#### Task
Under this line is a listing; return exactly the lines starting at the one with "## Summary of" and running down to the one with "pip install pip-tools", and leave out its pictures.

#### Records provided
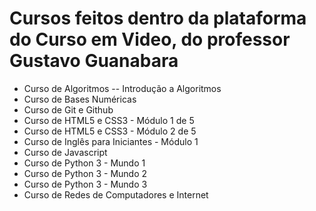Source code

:# Cursos feitos dentro da plataforma do Curso em Video, do professor Gustavo Guanabara
- Curso de Algoritmos
-- Introdução a Algoritmos
- Curso de Bases Numéricas
- Curso de Git e Github
- Curso de HTML5 e CSS3 - Módulo 1 de 5
- Curso de HTML5 e CSS3 - Módulo 2 de 5
- Curso de Inglês para Iniciantes - Módulo 1
- Curso de Javascript
- Curso de Python 3 - Mundo 1
- Curso de Python 3 - Mundo 2
- Curso de Python 3 - Mundo 3
- Curso de Redes de Computadores e Internet
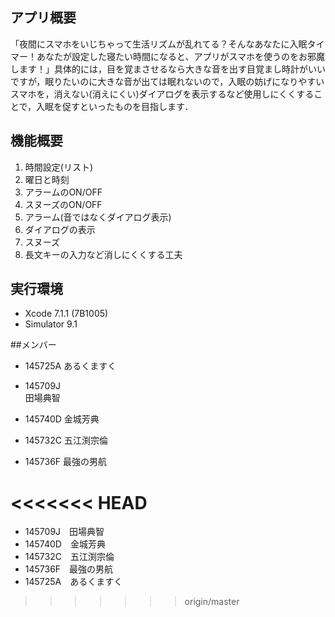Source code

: ## アプリ概要

「夜間にスマホをいじちゃって生活リズムが乱れてる？そんなあなたに入眠タイマー！あなたが設定した寝たい時間になると、アプリがスマホを使うのをお邪魔します！」具体的には，目を覚まさせるなら大きな音を出す目覚まし時計がいいですが，眠りたいのに大きな音が出ては眠れないので，入眠の妨げになりやすいスマホを，消えない(消えにくい)ダイアログを表示するなど使用しにくくすることで，入眠を促すといったものを目指します．

## 機能概要

1. 時間設定(リスト)
  1. 曜日と時刻
  2. アラームのON/OFF
2. スヌーズのON/OFF
3. アラーム(音ではなくダイアログ表示)
  1. ダイアログの表示
  2. スヌーズ
  3. 長文キーの入力など消しにくくする工夫

## 実行環境

- Xcode 7.1.1 (7B1005)
- Simulator 9.1

##メンバー
   
- 145725A
   あるくますく

- 145709J  
   田場典智
   
- 145740D
   金城芳典
   
- 145732C
   五江渕宗倫
   
- 145736F
   最強の男航

<<<<<<< HEAD
=======
- 145709J　田場典智
- 145740D　金城芳典
- 145732C　五江渕宗倫
- 145736F　最強の男航
- 145725A　あるくますく
>>>>>>> origin/master
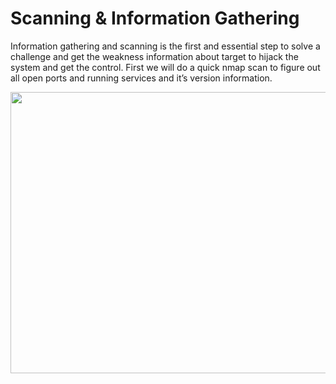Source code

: # Scanning & Information Gathering

Information gathering and scanning is the first and essential step to solve a challenge and get the weakness information about target to hijack the system and get the control. First we will do a quick nmap scan to figure out all open ports and running services and it’s version information.

<img alt="" class="bg hc hd c" width="1000" height="450" loading="lazy" role="presentation" src="https://i.ibb.co/gMV3q98/Academy-i.png"></img>
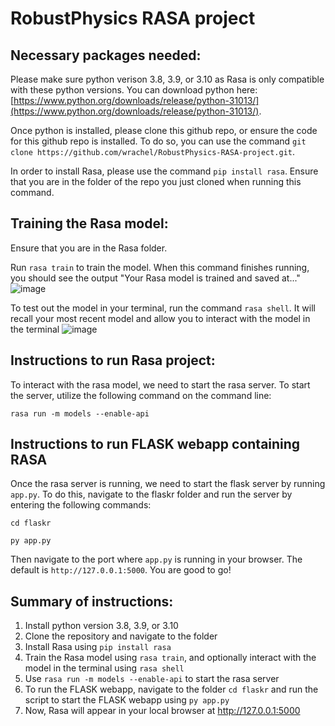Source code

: # RobustPhysics RASA project

## Necessary packages needed:
Please make sure python verison 3.8, 3.9, or 3.10 as Rasa is only compatible with these python versions. You can download python here: [https://www.python.org/downloads/release/python-31013/](https://www.python.org/downloads/release/python-31013/).

Once python is installed, please clone this github repo, or ensure the code for this github repo is installed. To do so, you can use the command `git clone https://github.com/wrachel/RobustPhysics-RASA-project.git`. 

In order to install Rasa, please use the command `pip install rasa`. Ensure that you are in the folder of the repo you just cloned when running this command. 

## Training the Rasa model: 

Ensure that you are in the Rasa folder. 

Run `rasa train` to train the model. When this command finishes running, you should see the output "Your Rasa model is trained and saved at..."
![image](https://github.com/wrachel/RobustPhysics-RASA-project/assets/40574565/b5f594a3-1096-45e9-b74d-0abfb324dc6e)

To test out the model in your terminal, run the command `rasa shell`. It will recall your most recent model and allow you to interact with the model in the terminal
![image](https://github.com/wrachel/RobustPhysics-RASA-project/assets/40574565/b06e061c-9538-4c66-a7f1-ac78a24516b4)

 
## Instructions to run Rasa project:

To interact with the rasa model, we need to start the rasa server. To start the server, utilize the following command on the command line: 

`rasa run -m models --enable-api`

## Instructions to run FLASK webapp containing RASA

Once the rasa server is running, we need to start the flask server by running `app.py`. To do this, navigate to the flaskr folder and run the server by entering the following commands:

`cd flaskr`

`py app.py`

Then navigate to the port where `app.py` is running in your browser. The default is `http://127.0.0.1:5000`. You are good to go!

## Summary of instructions:
1. Install python version 3.8, 3.9, or 3.10
2. Clone the repository and navigate to the folder
3. Install Rasa using `pip install rasa`
4. Train the Rasa model using `rasa train`, and optionally interact with the model in the terminal using `rasa shell`
5. Use `rasa run -m models --enable-api` to start the rasa server
6. To run the FLASK webapp, navigate to the folder `cd flaskr` and run the script to start the FLASK webapp using `py app.py`
7. Now, Rasa will appear in your local browser at http://127.0.0.1:5000
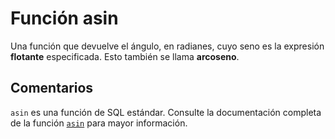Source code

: ﻿---
Autogenerated: true
---

# Función  asin

Una función que devuelve el ángulo, en radianes, cuyo seno es la expresión **flotante** especificada. Esto también se llama **arcoseno**.

## Comentarios 

`asin` es una función de SQL estándar. Consulte la documentación completa de la función [`asin`](https://learn.microsoft.com/es-es/sql/t-sql/functions/asin-transact-sql) para mayor información.

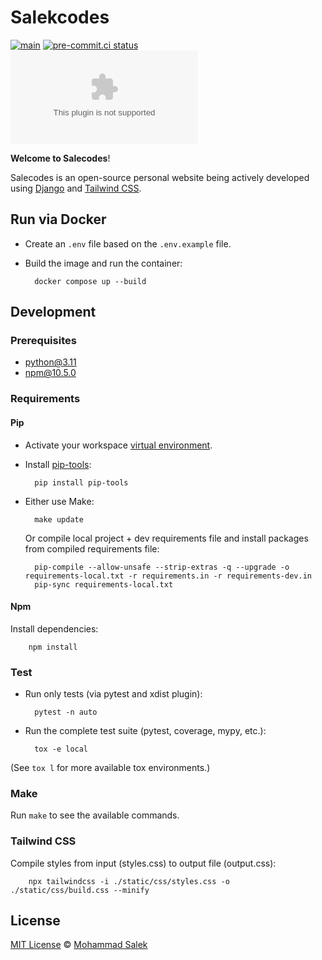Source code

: # Salekcodes

[![main](https://github.com/MohammadSalek/salekcodes.com/actions/workflows/django.yml/badge.svg)](https://github.com/MohammadSalek/salekcodes.com/actions/workflows/django.yml)
[![pre-commit.ci status](https://results.pre-commit.ci/badge/github/MohammadSalek/salekcodes.com/main.svg)](https://results.pre-commit.ci/latest/github/MohammadSalek/salekcodes.com/main)
[![GitHub](https://img.shields.io/github/license/mohammadsalek/salekcodes.com?color=cornflowerblue)](https://github.com/MohammadSalek/salekcodes.com/blob/main/LICENSE)

**Welcome to Salecodes**!

Salecodes is an open-source personal website being actively developed using [Django](https://www.djangoproject.com) and [Tailwind CSS](https://tailwindcss.com/).

## Run via Docker

- Create an `.env` file based on the `.env.example` file.
- Build the image and run the container:

        docker compose up --build

## Development

### Prerequisites

- python@3.11
- npm@10.5.0

### Requirements

#### Pip

- Activate your workspace [virtual environment](https://docs.python.org/3.11/library/venv.html).
- Install [pip-tools](https://github.com/jazzband/pip-tools):

        pip install pip-tools

- Either use Make:

        make update

    Or compile local project + dev requirements file and install packages from compiled requirements file:

        pip-compile --allow-unsafe --strip-extras -q --upgrade -o requirements-local.txt -r requirements.in -r requirements-dev.in
        pip-sync requirements-local.txt

#### Npm

Install dependencies:

        npm install

### Test

- Run only tests (via pytest and xdist plugin):

        pytest -n auto

- Run the complete test suite (pytest, coverage, mypy, etc.):

        tox -e local

(See `tox l` for more available tox environments.)

### Make

Run `make` to see the available commands.

### Tailwind CSS

Compile styles from input (styles.css) to output file (output.css):

        npx tailwindcss -i ./static/css/styles.css -o ./static/css/build.css --minify

## License

[MIT License](https://github.com/MohammadSalek/salekcodes.com/blob/main/LICENSE) © [Mohammad Salek](https://github.com/MohammadSalek)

#### Output of the task
## Summary of instructions:
1. Install python version 3.8, 3.9, or 3.10
2. Clone the repository and navigate to the folder
3. Install Rasa using `pip install rasa`
4. Train the Rasa model using `rasa train`, and optionally interact with the model in the terminal using `rasa shell`
5. Use `rasa run -m models --enable-api` to start the rasa server
6. To run the FLASK webapp, navigate to the folder `cd flaskr` and run the script to start the FLASK webapp using `py app.py`
7. Now, Rasa will appear in your local browser at http://127.0.0.1:5000
Source code

: ﻿---
Autogenerated: true
---

# Función  asin

Una función que devuelve el ángulo, en radianes, cuyo seno es la expresión **flotante** especificada. Esto también se llama **arcoseno**.

## Comentarios 

`asin` es una función de SQL estándar. Consulte la documentación completa de la función [`asin`](https://learn.microsoft.com/es-es/sql/t-sql/functions/asin-transact-sql) para mayor información.

Source code

: # Salekcodes

[![main](https://github.com/MohammadSalek/salekcodes.com/actions/workflows/django.yml/badge.svg)](https://github.com/MohammadSalek/salekcodes.com/actions/workflows/django.yml)
[![pre-commit.ci status](https://results.pre-commit.ci/badge/github/MohammadSalek/salekcodes.com/main.svg)](https://results.pre-commit.ci/latest/github/MohammadSalek/salekcodes.com/main)
[![GitHub](https://img.shields.io/github/license/mohammadsalek/salekcodes.com?color=cornflowerblue)](https://github.com/MohammadSalek/salekcodes.com/blob/main/LICENSE)

**Welcome to Salecodes**!

Salecodes is an open-source personal website being actively developed using [Django](https://www.djangoproject.com) and [Tailwind CSS](https://tailwindcss.com/).

## Run via Docker

- Create an `.env` file based on the `.env.example` file.
- Build the image and run the container:

        docker compose up --build

## Development

### Prerequisites

- python@3.11
- npm@10.5.0

### Requirements

#### Pip

- Activate your workspace [virtual environment](https://docs.python.org/3.11/library/venv.html).
- Install [pip-tools](https://github.com/jazzband/pip-tools):

        pip install pip-tools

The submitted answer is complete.